A 31-year-old man who helped to repair homes in Galveston, Texas after flooding caused by Hurricane Harvey was recently diagnosed with flesh-eating bacteria and died on October 16th after being admitted to a hospital on October 10th, according to a statement released by health officials in Galveston on Monday.
He is the second person to die from flesh-eating bacteria since Hurricane Harvey struck the Gulf Coast. Two weeks ago, a 77 year old woman died after a fall inside her flooded home in which she cut her arm and subsequently contracted the flesh-eating bacteria.
When the man initially presented to the hospital on October 10th, officials described an infected wound affecting the upper portion of his left arm.
The aggressive and deadly soft tissue infection is formally referred to as necrotizing fasciitis . It’s a rare infection under normal circumstances, but if promptly recognized, diagnosed and treated with the appropriate antibiotics and surgery to remove dead or dying tissue, the majority of patients recover without any serious consequences.
Necrotizing fasciitis, or “nec fasc”, is most commonly caused by Group A Strep , but a mixed infection with anaerobic bacteria including Clostridium may also develop, leading to what is commonly known as gas gangrene. Necrotizing fasciitis causes pain out of proportion in the affected area, relative to the degree of injury.
A cut, scrape, puncture or any break in the skin may serve as a portal of entry for the dangerous bacteria, which then leads to destruction of blood vessels, fat, nerves and a white fibrous covering of the muscle known as the fascia. The infection then proceeds to enter the muscle, compromising blood flow and leading to death of the tissue.
Its important to realize that bacteria don’t actually digest the tissue, but instead produce a deadly toxin that is responsible for the extensive tissue damage.
As the bacteria enter the bloodstream, fever, chills and vomiting may rapidly develop, leading to a dangerous condition known as sepsis which is characterized by low blood pressure, rapid and difficult breathing and confusion.
Early warning signs include severe pain and tenderness in the infected area, spreading redness and warmth and blue to purple skin discoloration, with darkened tissue in the later stages. The presence of gas or air in the soft tissue known as “crepitus” produces a crackling sound or crunching sensation if the area of skin is palpated. An abscess containing pus may also form as the infection becomes more organized.

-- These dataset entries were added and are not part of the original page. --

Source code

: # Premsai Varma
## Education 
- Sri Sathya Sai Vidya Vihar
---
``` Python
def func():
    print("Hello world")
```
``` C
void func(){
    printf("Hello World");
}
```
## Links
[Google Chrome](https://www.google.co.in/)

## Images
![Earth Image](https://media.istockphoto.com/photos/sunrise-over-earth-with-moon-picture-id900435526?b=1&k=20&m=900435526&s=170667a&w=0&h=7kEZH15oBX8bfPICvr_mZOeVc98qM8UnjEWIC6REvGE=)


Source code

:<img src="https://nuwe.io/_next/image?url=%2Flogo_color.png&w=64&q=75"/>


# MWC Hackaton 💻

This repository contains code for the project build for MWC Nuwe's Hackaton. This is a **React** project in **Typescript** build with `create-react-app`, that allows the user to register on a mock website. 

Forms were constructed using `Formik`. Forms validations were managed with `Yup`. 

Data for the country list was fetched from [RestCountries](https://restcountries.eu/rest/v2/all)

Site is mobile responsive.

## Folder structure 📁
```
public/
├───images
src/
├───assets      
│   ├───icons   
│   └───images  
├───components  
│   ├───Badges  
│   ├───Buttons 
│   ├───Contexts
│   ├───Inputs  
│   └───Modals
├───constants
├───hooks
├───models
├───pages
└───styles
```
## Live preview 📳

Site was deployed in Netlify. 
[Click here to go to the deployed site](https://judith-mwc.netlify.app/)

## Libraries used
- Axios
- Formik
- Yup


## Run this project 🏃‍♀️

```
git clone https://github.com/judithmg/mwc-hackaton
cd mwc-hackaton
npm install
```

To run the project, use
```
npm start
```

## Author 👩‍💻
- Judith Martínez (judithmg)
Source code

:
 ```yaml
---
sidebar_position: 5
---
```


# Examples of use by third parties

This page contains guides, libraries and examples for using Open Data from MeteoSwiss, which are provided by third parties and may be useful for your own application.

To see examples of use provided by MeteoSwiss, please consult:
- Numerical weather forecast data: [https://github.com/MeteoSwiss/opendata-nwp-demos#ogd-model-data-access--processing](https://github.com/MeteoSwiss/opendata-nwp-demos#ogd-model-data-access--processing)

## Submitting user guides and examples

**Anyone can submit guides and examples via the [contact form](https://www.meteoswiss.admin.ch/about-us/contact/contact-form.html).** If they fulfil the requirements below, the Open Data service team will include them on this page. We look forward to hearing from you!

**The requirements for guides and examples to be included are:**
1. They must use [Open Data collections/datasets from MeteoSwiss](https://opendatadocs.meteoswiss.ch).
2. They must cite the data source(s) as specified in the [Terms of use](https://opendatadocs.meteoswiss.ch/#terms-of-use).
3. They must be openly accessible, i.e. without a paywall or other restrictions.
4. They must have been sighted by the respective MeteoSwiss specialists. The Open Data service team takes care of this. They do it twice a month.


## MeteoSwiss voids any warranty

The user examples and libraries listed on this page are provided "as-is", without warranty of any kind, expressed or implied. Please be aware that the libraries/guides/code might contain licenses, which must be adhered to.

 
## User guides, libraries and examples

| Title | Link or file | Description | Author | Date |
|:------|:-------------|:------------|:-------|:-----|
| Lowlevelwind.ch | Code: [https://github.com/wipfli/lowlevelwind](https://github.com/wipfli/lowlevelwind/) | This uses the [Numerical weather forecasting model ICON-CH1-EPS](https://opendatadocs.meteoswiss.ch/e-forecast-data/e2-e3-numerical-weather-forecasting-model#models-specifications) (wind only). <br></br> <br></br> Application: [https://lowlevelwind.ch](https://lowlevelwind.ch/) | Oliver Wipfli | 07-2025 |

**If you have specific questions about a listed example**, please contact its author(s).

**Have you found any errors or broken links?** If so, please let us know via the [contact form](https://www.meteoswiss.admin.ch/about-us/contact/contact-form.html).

Necrotizing fasciitis is a surgical emergency. Aggressive fluid resuscitation along with broad spectrum antibiotics must be started promptly with emergent preparation for surgery to remove or debride the affected area in order to contain the infection.
Persons with diabetes, chronic kidney disease and cancer who are receiving chemotherapy are most at risk for complications, due to poor blood supply to skin, muscle and soft tissue from having such chronic conditions.
Flood waters harboring bacteria (from sewage), along with dirty surfaces or debris contacting the victim’s initial cut or injury, likely led to the onset of this aggressive and deadly infection. As a general rule, it’s best to keep all cuts or blisters covered with a dry gauze and waterproof type dressing if there is any potential to come in contact with floodwater or dirty surfaces or debris.
The CDC describes about 700-1,110 cases annually in the U.S., the result of an active surveillance and reporting network that is set up to monitor such aggressive infections.
Cases of typhoid and cholera, invasive and aggressive diarrheal illnesses typically associated with floods in developing countries, never materialized after the hurricane, according to data from the CDC. In addition, cases of tetanus, which can develop from heavily contaminated wounds after soil exposure, have generally not been a concern with such flooding in the U.S., as supported by data from the CDC.
“Necrotizing fasciitis is caused by strep group A (flesh-eating bacteria) or anaerobic bacteria which thrive in areas without oxygen,” said Debra Spicehandler, MD, Co-Chief of Infectious Diseases, Northern Westchester Hospital. ”Antibiotics are important but swift surgical debridement is necessary. The cases caused by strep release a toxin which can also cause systemic effects and organ failure leading to mortality.”